Not all that is big, is better. Most of the time, small is superior.

The big things hit us, sometimes, very hard. Politics with a capital “P”. Organized Religion. Finances. Human Suffering. The Economy.

Yet, because of their size, the big things can sometimes seem unreal. They are so large that, ironically, their meaning cannot be seen, too momentous to grasp. To understand. To make meaningful.

Conversely, the small things in life are what really matter. They’re what really impact us — though we often take them for granted, so small that they can seem unimportant.

Peaceful quiet. Uncommitted time. Uncluttered simplicity. Private reflection. Personal accountability. Selfless charity.

Because they have a way of getting inside of our souls, taking up residence in our spirits, and changing who we are, from the inside out.

There is so much Big going on around us that it’s hard to see anything else. Indeed it takes a lot of work sometimes to see the small things hidden in the shadows cast by the Big in life. But that effort to seek makes the finding all the more rewarding and special.
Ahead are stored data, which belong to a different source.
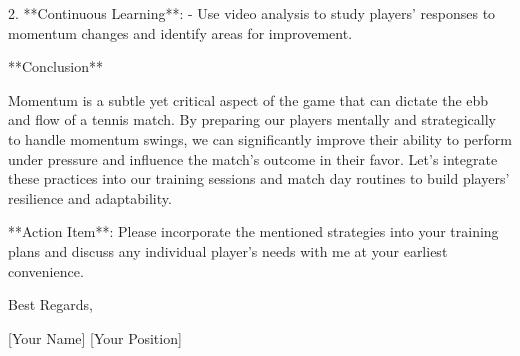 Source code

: 2. **Continuous Learning**:
   - Use video analysis to study players' responses to momentum changes and identify areas for improvement.

**Conclusion**

Momentum is a subtle yet critical aspect of the game that can dictate the ebb and flow of a tennis match. By preparing our players mentally and strategically to handle momentum swings, we can significantly improve their ability to perform under pressure and influence the match's outcome in their favor. Let's integrate these practices into our training sessions and match day routines to build players' resilience and adaptability.

**Action Item**: Please incorporate the mentioned strategies into your training plans and discuss any individual player's needs with me at your earliest convenience.

Best Regards,

[Your Name]
[Your Position] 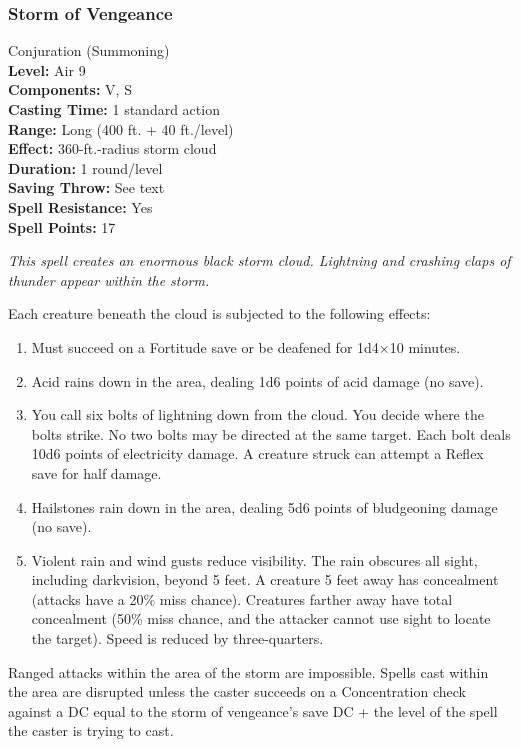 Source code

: \subsubsection{Storm of Vengeance}
\label{Spell:StormOfVengeance}
Conjuration (Summoning)
\\ \textbf{Level:} Air 9
\\ \textbf{Components:} V, S
\\ \textbf{Casting Time:} 1 standard action
\\ \textbf{Range:} Long (400 ft. + 40 ft./level)
\\ \textbf{Effect:} 360-ft.-radius storm cloud
\\ \textbf{Duration:} 1 round/level
\\ \textbf{Saving Throw:} See text
\\ \textbf{Spell Resistance:} Yes
\\ \textbf{Spell Points:} 17

\emph{This spell creates an enormous black storm cloud. Lightning and crashing claps of thunder appear within the storm. }

Each creature beneath the cloud is subjected to the following effects:

\begin{enumerate}
 \item Must succeed on a Fortitude save or be deafened for 1d4$\times$10 minutes.
 \item Acid rains down in the area, dealing 1d6 points of acid damage (no save).
 \item You call six bolts of lightning down from the cloud. You decide where the bolts strike. No two bolts may be directed at the same target. Each bolt deals 10d6 points of electricity damage. A creature struck can attempt a Reflex save for half damage.
 \item Hailstones rain down in the area, dealing 5d6 points of bludgeoning damage (no save).
 \item Violent rain and wind gusts reduce visibility. The rain obscures all sight, including darkvision, beyond 5 feet. A creature 5 feet away has concealment (attacks have a 20\% miss chance). Creatures farther away have total concealment (50\% miss chance, and the attacker cannot use sight to locate the target). Speed is reduced by three-quarters.
\end{enumerate}
Ranged attacks within the area of the storm are impossible. 
Spells cast within the area are disrupted unless the caster succeeds on a Concentration check against a DC equal to the storm of vengeance's save DC + the level of the spell the caster is trying to cast.
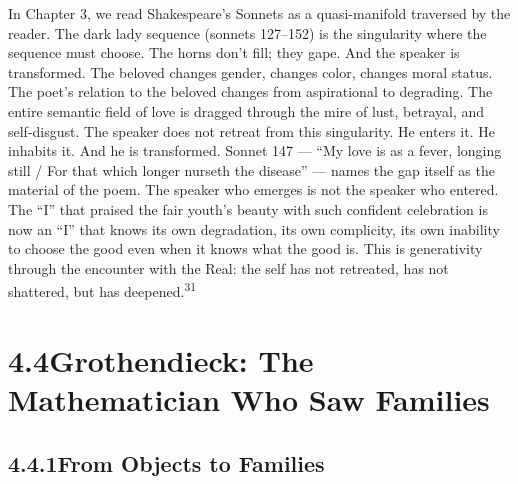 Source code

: In Chapter 3, we read Shakespeare’s Sonnets as a quasi-manifold traversed by the reader. The dark lady sequence (sonnets 127–152) is the singularity where the sequence must choose. The horns don’t fill; they gape. And the speaker is transformed. The beloved changes gender, changes color, changes moral status. The poet’s relation to the beloved changes from aspirational to degrading. The entire semantic field of love is dragged through the mire of lust, betrayal, and self-disgust. The speaker does not retreat from this singularity. He enters it. He inhabits it. And he is transformed. Sonnet 147 — “My love is as a fever, longing still / For that which longer nurseth the disease” — names the gap itself as the material of the poem. The speaker who emerges is not the speaker who entered. The “I” that praised the fair youth’s beauty with such confident celebration is now an “I” that knows its own degradation, its own complicity, its own inability to choose the good even when it knows what the good is. This is generativity through the encounter with the Real: the self has not retreated, has not shattered, but has deepened.\textsuperscript{31}


\section{4.4\quad Grothendieck: The Mathematician Who Saw Families}

\subsection{4.4.1\quad From Objects to Families}

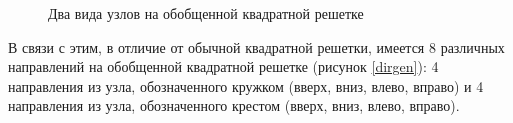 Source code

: \documentclass[utf8,12pt]{jetp}
\begin{document}
\begin{figure}[h]
	\begin{minipage}[h]{0.4\linewidth}
	\end{minipage}
	\hfill
	\begin{minipage}[h]{0.4\linewidth}
	\end{minipage}
	\caption{Два вида узлов на обобщенной квадратной решетке }
	\label{point}
\end{figure}

В связи с этим, в отличие от обычной квадратной решетки, имеется 8 различных направлений на обобщенной квадратной решетке (рисунок \ref{dirgen}): 4 направления из узла, обозначенного кружком (вверх, вниз, влево, вправо) и 4 направления из узла, обозначенного крестом (вверх, вниз, влево, вправо).
\end{document}
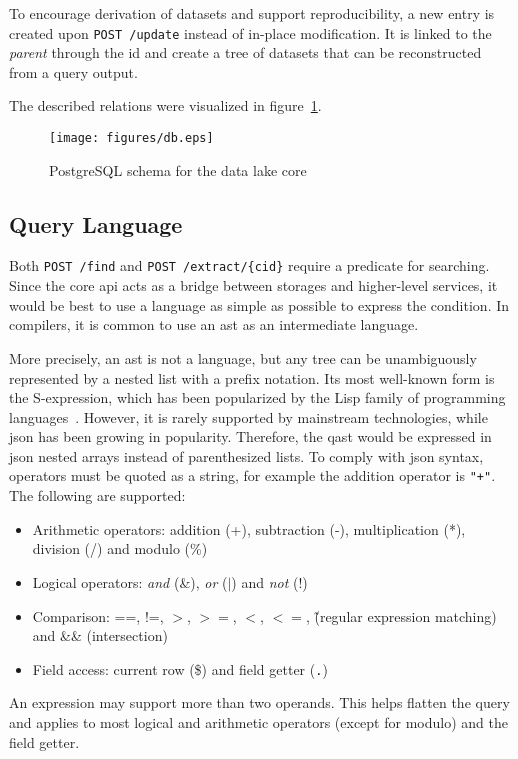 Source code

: To encourage derivation of datasets and support reproducibility, a new entry
is created upon \verb|POST /update| instead of in-place modification.  It is
linked to the \emph{parent} through the \gls{id} and create a \gls{tree}
of datasets that can be reconstructed from a query output.

The described relations were visualized in figure~\ref{db}.

\begin{figure}
  \texttt{[image: figures/db.eps]}
  \caption{PostgreSQL schema for the data lake core}
  \label{db}
\end{figure}

\subsection{Query Language}
Both \verb|POST /find| and \verb|POST /extract/{cid}| require a \gls{predicate}
for searching.  Since the core \gls{api} acts as a bridge between storages
and higher-level services, it would be best to use a language as simple
as possible to express the condition.  In compilers, it is common to use
an \gls{ast} as an intermediate language.

More precisely, an \gls{ast} is not a language, but any tree can
be unambiguously represented by a nested list with a prefix notation.
Its most well-known form is the S-expression, which has been popularized
by the Lisp family of programming languages~\cite{sexpr}.  However, it is
rarely supported by mainstream technologies, while \gls{json} has been
growing in popularity.  Therefore, the \gls{qast} would be expressed
in \gls{json} nested arrays instead of parenthesized lists.  To comply
with \gls{json} syntax, operators must be quoted as a string, for example
the addition operator is \verb|"+"|.  The following are supported:
\begin{itemize}
  \item Arithmetic operators: addition (+), subtraction (-), multiplication (*),
    division (/) and modulo (\%)
  \item Logical operators: \emph{and} (\&), \emph{or} ($\vert$)
    and \emph{not} (!)
  \item Comparison: ==, !=, $>$, $>=$, $<$, $<=$,
    \~ (regular expression matching) and \&\& (intersection)
  \item Field access: current row (\$) and field getter (\verb|.|)
\end{itemize}

An expression may support more than two operands.  This helps flatten the query
and applies to most logical and arithmetic operators (except for modulo)
and the field getter.


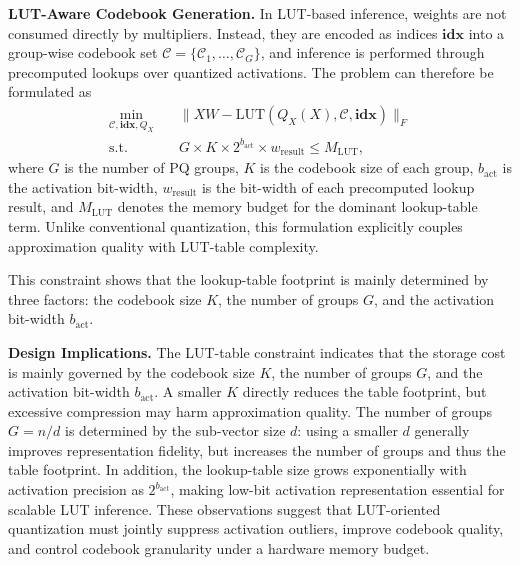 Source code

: \textbf{LUT-Aware Codebook Generation.} In LUT-based inference, weights are not consumed directly by multipliers. Instead, they are encoded as indices $\mathbf{idx}$ into a group-wise codebook set $\mathcal{C}=\{\mathcal{C}_1,\ldots,\mathcal{C}_G\}$, and inference is performed through precomputed lookups over quantized activations. The problem can therefore be formulated as
\begin{equation}
\begin{aligned}
\min_{\mathcal{C},\mathbf{idx},Q_X} \quad & \|XW - \mathrm{LUT}(Q_X(X),\mathcal{C},\mathbf{idx})\|_F \\
\text{s.t.} \quad & G \times K \times 2^{b_{\text{act}}} \times w_{\text{result}} \leq M_{\text{LUT}},
\end{aligned}
\end{equation}
where $G$ is the number of PQ groups, $K$ is the codebook size of each group, $b_{\text{act}}$ is the activation bit-width, $w_{\text{result}}$ is the bit-width of each precomputed lookup result, and $M_{\text{LUT}}$ denotes the memory budget for the dominant lookup-table term. Unlike conventional quantization, this formulation explicitly couples approximation quality with LUT-table complexity.

This constraint shows that the lookup-table footprint is mainly determined by three factors: the codebook size $K$, the number of groups $G$, and the activation bit-width $b_{\text{act}}$.

\textbf{Design Implications.} The LUT-table constraint indicates that the storage cost is mainly governed by the codebook size $K$, the number of groups $G$, and the activation bit-width $b_{\text{act}}$. A smaller $K$ directly reduces the table footprint, but excessive compression may harm approximation quality. The number of groups $G=n/d$ is determined by the sub-vector size $d$: using a smaller $d$ generally improves representation fidelity, but increases the number of groups and thus the table footprint. In addition, the lookup-table size grows exponentially with activation precision as $2^{b_{\text{act}}}$, making low-bit activation representation essential for scalable LUT inference. These observations suggest that LUT-oriented quantization must jointly suppress activation outliers, improve codebook quality, and control codebook granularity under a hardware memory budget.

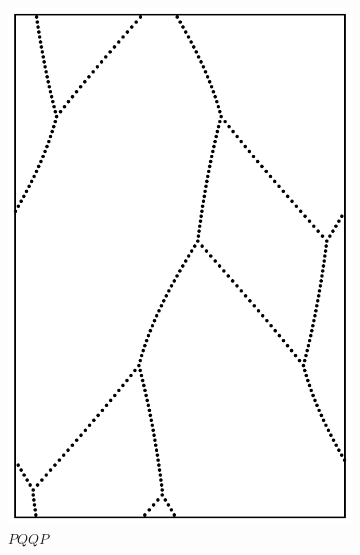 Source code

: \documentclass[12pt,twoside]{reedthesis}
\theoremstyle{definition}
\begin{document}
\begin{figure}[h]
\begin{subfigure}[t]{0.24\textwidth}
    \includegraphics[width=\textwidth]{figures/string_cheese_appendix/pqqp.pdf}
    \caption*{$PQQP$}
    \vspace{5mm}
  \end{subfigure}
  \hfill
  \begin{subfigure}[t]{0.24\textwidth}

\end{subfigure}
\end{figure}
\end{document}
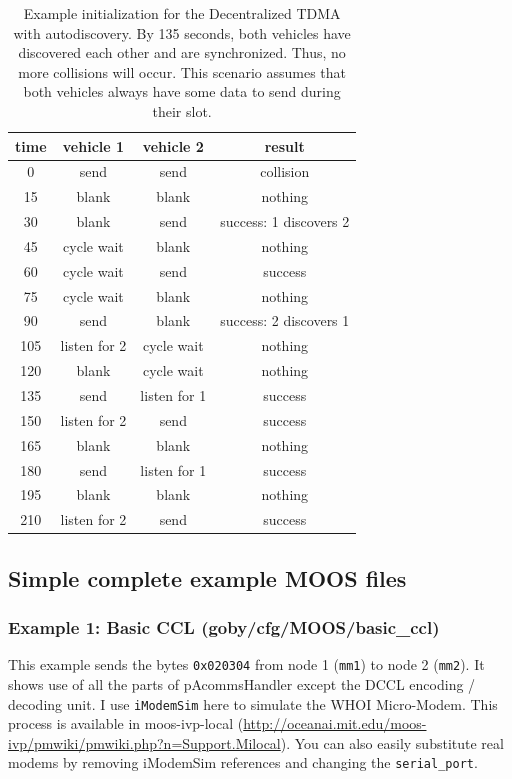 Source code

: \documentclass[11pt, letterpaper, oneside]{memoir}
\begin{document}
\begin{table}
\centering
\begin{tabular}{|c|c|c|c|}
\hline time & vehicle 1 & vehicle 2 & result \\ 
\hline 0   & send       & send  & collision \\ 
\hline 15  & blank      & blank & nothing \\ 
\hline 30  & blank      & send  & success: 1 discovers 2 \\ 
\hline 45  & cycle wait & blank & nothing \\ 
\hline 60  & cycle wait & send  & success \\ 
\hline 75  & cycle wait & blank & nothing \\ 
\hline 90  & send       & blank & success: 2 discovers 1 \\ 
\hline 105 & listen for 2 & cycle wait & nothing \\ 
\hline 120 & blank & cycle wait & nothing \\ 
\hline 135 & send & listen for 1 & success \\ 
\hline 150 & listen for 2 & send & success \\ 
\hline 165 & blank & blank & nothing \\ 
\hline 180 & send & listen for 1 & success \\ 
\hline 195 & blank & blank & nothing \\ 
\hline 210 & listen for 2 & send & success \\ 
\hline 
\end{tabular} 
\caption{Example initialization for the Decentralized TDMA with autodiscovery. By 135 seconds, both vehicles have discovered each other and are synchronized. Thus, no more collisions will occur. This scenario assumes that both vehicles always have some data to send during their slot.}
\end{table}

\subsection{Simple complete example MOOS files}

\subsubsection{Example 1: Basic CCL (goby/cfg/MOOS/basic\_ccl)}
This example sends the bytes \verb|0x020304| from node 1 (\verb|mm1|) to node 2 (\verb|mm2|). It shows use of all the parts of pAcommsHandler except the DCCL encoding / decoding unit. I use \verb|iModemSim| here to simulate the WHOI Micro-Modem. This process is available in moos-ivp-local (\url{http://oceanai.mit.edu/moos-ivp/pmwiki/pmwiki.php?n=Support.Milocal}). You can also easily substitute real modems by removing iModemSim references and changing the \verb|serial_port|.
\end{document}
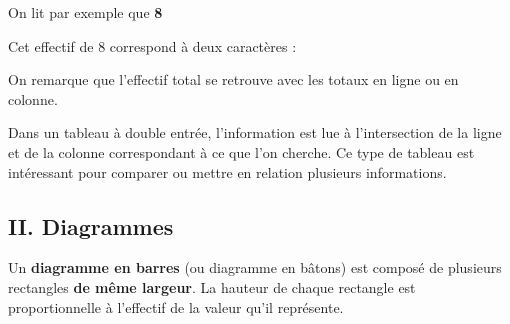 \begin{Exemple}
\begin{center}
\end{center}

On lit par exemple que \textbf{\textcolor{Couleur8}{8}} \ligne

Cet effectif de 8 correspond à deux caractères : \ligne

On remarque que l'effectif total se retrouve avec les totaux en ligne ou en colonne.
\end{Exemple}

\begin{Remarque}
Dans un tableau à double entrée, l'information est lue à l'intersection de la ligne et de la colonne correspondant à ce que l'on cherche. Ce type de tableau est intéressant pour comparer ou mettre en relation plusieurs informations.
\end{Remarque}

\newpage
\subsection*{II. Diagrammes}

\begin{Définition}
Un \textbf{diagramme en barres} (ou diagramme en bâtons) est composé de plusieurs rectangles \textbf{de même largeur}. La hauteur de chaque rectangle est proportionnelle à l'effectif de la valeur qu'il représente.
\end{Définition}

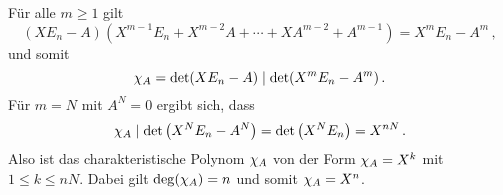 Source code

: \section{}





\addtocounter{subsection}{1}





\subsection{}

Für alle $m \geq 1$ gilt
\[
    (X E_n - A)(X^{m-1} E_n + X^{m-2} A + \dotsb + X A^{m-2} + A^{m-1})
  = X^m E_n - A^m \,,
\]
und somit
\[
            \chi_{A}
  =         \det(X E_n - A)
  \mathrel{|}  \det(X^m E_n - A^m) \,.
\]
Für $m = N$ mit $A^N = 0$ ergibt sich, dass
\[
            \chi_{A}
  \mathrel{|}  \det\left( X^N E_n - A^N \right)
  =         \det\left( X^N E_n \right)
  =         X^{nN} \,.
\]
Also ist das charakteristische Polynom $\chi_{A}$ von der Form $\chi_{A} = X^k$ mit $1 \leq k \leq nN$.
Dabei gilt $\deg(\chi_{A}) = n$ und somit $\chi_{A} = X^n$.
And so, here are some small things for which I am thankful. In a big way. (And I didn’t even really have to look hard for them because – and here’s the real point — they’re right in front of my face every day):

  • A wonderful Shi-tzu. The best 10 pounds of loopy dog that a family could ask for. He sleeps 22 hours a day, yet fills the other two with slobbery love, adventure, and crazy amusement. What more could anyone ask for?
  • The pure joy of stumbling into a great book and the sense of accomplishment that comes with finishing any book. Connecting to an author’s ideas, images and visions is magical in a way that nothing else, not even the best movies or plays can duplicate. So much of that connection depends on the reader’s personal commitment that the experience becomes a shared investment, and the rewards that much greater.
  • Vacuuming. The repetitive movement and solitary function are more calming than a bottle of Valium. It is wonderfully easy to get lost in the machine’s loud, whirring cacophony and temporarily disconnect from the rest of the world.
  • A small house. Just enough space to shelter our family, provide roots and context and warmth. Yet, small enough to keep us humble. Life is about so much more than material possessions, like over-sized houses. Anything beyond “need,” is “want.” And “want” can be a slope slick with narcissism.
  • Handmade fleece blankets. Our daughters made them years ago as gifts. Not quite square, a tad too short, some of the felt ties longer than others, yet crafted with childhood’s enthusiasm and pride — and absolutely nothing is warmer.
  • Filling bird feeders. We cannot be God. But feeding His creatures makes us His helpers, which is never a bad thing.
  • Sunny November mornings. I despise winter. So, as life’s wheel spins relentlessly toward wintry death, every scrap of life must be collected and celebrated as the gift that it is. A little warm sunshine in the 11th month serves as a hopeful reminder of what was, and what will come again if only we can survive the next few months of gray cold.
  • Talking with my young adult daughters. Yes, actually talking. About everything, big and small. They are at turns brilliant, frustrating, funny, nerve-wracking, challenging, thoughtful, unaware, insightful, inspiring, self-centered, caring – in other words, the same as nearly any adult.  What’s more, they’re the adults we will contribute to society. Therefore, they are as worthy of our time and attention as any “grownup.” Valuing them now will teach them to value others later.
  • Couch time with my wife. I always want to be close enough to rub a tired foot; laugh together over another stupid joke; mumble “I love you” loud enough for only her ears; and reach over and squeeze her hand, reassured that we share more than a mortgage and a last name. We share time and space, place and purpose.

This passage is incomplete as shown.